Err on the side of caution by being more forgiving and patient than you might otherwise be. (“Err” is such an odd word, no?  It always looks like a mistake.  How convenient that that’s what it means.   To Err is human, to Brrr is Helen Keller falling down in a forest full of snow, to Grrrr is a bear taking a shit on her.)

(Obviously, today’s Erix Daily Horosocpe has a running thread.  How lucky for you!)

(When I said “shit” earlier, Micro$oft Weird™ made nary a peep.  This time it is suggesting that I replace it with “shot” or “hit”.  Everybody’s a critic.)

Loving is more important than being right sometimes.  (I solve that entire conundrum by loving being right.)

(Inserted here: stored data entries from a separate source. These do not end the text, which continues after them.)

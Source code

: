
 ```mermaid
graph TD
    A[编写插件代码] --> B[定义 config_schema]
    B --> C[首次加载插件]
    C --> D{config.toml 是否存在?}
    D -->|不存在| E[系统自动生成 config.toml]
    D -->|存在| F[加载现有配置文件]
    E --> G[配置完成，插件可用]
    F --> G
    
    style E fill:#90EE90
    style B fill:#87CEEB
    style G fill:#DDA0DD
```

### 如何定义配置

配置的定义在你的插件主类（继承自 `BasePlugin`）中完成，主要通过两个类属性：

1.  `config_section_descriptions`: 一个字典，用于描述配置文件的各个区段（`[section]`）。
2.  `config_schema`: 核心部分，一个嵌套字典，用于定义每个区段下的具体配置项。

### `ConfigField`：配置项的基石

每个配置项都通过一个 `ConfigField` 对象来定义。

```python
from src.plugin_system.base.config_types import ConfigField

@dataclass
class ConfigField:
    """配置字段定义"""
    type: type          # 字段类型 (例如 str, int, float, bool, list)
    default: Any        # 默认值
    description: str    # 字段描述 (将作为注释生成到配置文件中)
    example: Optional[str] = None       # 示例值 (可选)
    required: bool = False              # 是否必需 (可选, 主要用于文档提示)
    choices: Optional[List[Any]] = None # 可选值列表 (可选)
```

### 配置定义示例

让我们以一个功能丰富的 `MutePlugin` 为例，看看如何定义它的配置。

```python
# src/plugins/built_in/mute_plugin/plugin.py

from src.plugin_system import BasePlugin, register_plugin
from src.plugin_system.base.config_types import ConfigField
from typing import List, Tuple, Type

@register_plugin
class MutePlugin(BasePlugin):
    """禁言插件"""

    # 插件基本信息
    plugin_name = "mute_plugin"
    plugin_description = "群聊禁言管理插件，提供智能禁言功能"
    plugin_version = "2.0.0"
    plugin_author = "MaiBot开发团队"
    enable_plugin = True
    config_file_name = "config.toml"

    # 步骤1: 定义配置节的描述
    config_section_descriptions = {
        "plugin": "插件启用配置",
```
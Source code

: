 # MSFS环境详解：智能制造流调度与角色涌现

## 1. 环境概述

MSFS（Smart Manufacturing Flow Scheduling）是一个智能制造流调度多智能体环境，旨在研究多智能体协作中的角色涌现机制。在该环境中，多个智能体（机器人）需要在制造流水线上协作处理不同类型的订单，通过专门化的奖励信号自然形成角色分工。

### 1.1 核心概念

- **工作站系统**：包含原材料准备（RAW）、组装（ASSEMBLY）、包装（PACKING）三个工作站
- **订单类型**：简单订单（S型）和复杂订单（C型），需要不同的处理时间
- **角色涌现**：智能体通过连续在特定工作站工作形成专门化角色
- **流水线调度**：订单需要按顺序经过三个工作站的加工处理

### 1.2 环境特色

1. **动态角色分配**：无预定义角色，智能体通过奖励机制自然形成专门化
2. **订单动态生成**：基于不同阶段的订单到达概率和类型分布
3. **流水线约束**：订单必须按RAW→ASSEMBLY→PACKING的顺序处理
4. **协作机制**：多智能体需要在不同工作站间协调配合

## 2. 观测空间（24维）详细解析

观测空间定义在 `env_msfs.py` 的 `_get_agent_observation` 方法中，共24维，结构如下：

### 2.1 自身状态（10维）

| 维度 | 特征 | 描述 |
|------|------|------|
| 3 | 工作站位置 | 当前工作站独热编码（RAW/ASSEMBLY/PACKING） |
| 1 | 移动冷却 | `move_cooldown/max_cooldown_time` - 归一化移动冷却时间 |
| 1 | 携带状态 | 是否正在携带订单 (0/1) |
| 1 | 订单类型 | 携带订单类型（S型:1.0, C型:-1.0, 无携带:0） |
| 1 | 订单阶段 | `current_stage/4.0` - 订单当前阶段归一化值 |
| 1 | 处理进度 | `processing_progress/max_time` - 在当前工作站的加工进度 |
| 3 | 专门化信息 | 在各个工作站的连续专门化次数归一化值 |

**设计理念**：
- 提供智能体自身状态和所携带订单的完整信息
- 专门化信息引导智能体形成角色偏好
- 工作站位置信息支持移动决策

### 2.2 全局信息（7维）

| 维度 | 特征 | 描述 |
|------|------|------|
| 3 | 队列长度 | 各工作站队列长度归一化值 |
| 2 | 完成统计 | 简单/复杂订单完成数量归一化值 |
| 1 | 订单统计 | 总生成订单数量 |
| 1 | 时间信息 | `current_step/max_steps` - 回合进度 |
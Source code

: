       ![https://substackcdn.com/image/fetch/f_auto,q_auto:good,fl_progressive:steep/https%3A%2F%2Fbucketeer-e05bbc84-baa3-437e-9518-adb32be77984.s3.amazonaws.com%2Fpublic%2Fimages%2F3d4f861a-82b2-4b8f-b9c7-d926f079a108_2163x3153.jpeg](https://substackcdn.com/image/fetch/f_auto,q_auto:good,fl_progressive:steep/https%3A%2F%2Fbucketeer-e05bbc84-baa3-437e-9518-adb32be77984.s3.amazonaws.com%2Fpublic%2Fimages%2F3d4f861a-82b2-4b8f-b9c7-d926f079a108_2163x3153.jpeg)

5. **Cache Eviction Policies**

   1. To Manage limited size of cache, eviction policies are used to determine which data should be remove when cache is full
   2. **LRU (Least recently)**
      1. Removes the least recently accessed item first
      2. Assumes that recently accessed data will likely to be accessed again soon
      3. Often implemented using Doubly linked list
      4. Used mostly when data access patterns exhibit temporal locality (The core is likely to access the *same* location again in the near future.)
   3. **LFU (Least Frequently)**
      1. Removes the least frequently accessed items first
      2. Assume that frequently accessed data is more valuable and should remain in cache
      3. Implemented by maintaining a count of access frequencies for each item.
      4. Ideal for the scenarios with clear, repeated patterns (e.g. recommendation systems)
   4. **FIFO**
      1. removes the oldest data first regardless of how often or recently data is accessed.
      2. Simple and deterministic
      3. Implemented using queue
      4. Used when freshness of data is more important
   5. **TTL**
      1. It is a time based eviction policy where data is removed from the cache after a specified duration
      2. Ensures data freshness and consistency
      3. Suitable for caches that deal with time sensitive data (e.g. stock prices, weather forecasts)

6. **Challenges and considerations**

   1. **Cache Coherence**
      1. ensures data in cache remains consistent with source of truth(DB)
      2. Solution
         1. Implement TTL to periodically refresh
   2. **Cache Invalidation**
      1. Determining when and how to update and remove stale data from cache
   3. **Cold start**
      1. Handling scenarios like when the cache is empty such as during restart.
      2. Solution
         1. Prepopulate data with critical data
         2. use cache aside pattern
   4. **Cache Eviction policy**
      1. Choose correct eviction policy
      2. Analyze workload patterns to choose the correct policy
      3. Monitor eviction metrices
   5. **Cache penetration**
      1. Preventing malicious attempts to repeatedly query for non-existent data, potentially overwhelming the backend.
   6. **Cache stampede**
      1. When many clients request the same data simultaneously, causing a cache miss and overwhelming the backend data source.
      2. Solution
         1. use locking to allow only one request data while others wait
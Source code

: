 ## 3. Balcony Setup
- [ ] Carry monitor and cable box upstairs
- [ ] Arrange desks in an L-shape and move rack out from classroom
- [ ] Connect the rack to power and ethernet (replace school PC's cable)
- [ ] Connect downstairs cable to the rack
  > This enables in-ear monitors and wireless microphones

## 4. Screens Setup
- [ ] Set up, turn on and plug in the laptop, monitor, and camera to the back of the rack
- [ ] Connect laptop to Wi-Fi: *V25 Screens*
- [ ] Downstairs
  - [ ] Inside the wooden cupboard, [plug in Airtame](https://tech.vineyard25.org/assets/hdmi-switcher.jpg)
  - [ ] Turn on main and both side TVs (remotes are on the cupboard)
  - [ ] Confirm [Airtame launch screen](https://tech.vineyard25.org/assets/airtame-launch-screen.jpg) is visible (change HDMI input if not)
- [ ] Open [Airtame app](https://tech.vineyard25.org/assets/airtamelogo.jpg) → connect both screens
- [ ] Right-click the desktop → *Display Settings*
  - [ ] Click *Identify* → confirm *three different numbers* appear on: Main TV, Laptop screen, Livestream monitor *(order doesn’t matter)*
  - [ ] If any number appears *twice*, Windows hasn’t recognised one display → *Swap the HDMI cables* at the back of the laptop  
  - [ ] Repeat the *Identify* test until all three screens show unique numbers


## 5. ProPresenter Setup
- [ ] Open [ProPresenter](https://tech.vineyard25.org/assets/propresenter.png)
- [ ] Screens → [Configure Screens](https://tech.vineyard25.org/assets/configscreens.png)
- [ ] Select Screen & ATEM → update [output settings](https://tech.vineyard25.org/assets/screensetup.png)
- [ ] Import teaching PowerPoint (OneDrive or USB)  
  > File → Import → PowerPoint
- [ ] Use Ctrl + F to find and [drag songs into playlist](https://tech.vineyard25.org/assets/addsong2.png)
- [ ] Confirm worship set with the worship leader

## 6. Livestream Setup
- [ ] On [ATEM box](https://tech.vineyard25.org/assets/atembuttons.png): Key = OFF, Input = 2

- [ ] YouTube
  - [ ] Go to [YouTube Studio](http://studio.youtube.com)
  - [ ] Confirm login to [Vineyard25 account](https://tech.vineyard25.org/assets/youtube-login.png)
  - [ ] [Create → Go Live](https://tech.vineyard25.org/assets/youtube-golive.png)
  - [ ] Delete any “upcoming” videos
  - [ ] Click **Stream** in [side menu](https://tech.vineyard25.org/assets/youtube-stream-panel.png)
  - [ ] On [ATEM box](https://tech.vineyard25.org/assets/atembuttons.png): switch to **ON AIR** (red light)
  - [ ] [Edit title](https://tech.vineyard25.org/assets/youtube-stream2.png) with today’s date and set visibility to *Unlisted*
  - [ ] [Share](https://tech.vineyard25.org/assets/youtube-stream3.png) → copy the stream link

While everyone else is fighting in the board room, you’re back in the lunch room, chatting up that new hottie. (Actually, I’m bitchin’ in the kitchen.  ‘Cause there ain’t no damn “hottie” here.)

Say out of the fray — you’re sure to meet the right person that way. (Doris Day, Nanette Fabray, Simone Signoret.  You’re a poet, but you’re unaware of it.)
 

(Your YOUR-O-Scopes:

http://www.humorscope.com )
Starzina Starfish-Browne was born in the wagon of a traveling show…well, okay, not really.  She was actually born in Lowake, Texas, the daughter of a beautician and either a garage mechanic or the town mailman.  At sixteen, she escaped her humble beginnings by running off with Doctor Browne’s Traveling Medicine Show and, more to the point, Doctor Browne. Following the dissolution of this unfortunate entanglement (Doctor Browne was a Virgo and Starzina is, of course, an Aries), which produced a daughter, Starzina entered a contest in Soap Opera Digest and won a scholarship to Oxford (yes, in ENGLAND), where she earned her doctorate in the newly-created dual major of Astrology and Human Sexuality.  There is absolutely NO TRUTH to the rumor that Starzina’s second daughter has Royal blood, despite tabloid photographs allegedly depicting her cavorting on the Italian Riviera with Princes William and Harry, clad only in Prussian helmets and armbands of questionable taste.  Starzina currently resides with her daughters in Philadelphia, the City That Loves You (On Your) Back, where she enjoys Double Coupon Day at the local SuperCruise and “encouraging” the coxswain of the Penn rowing team.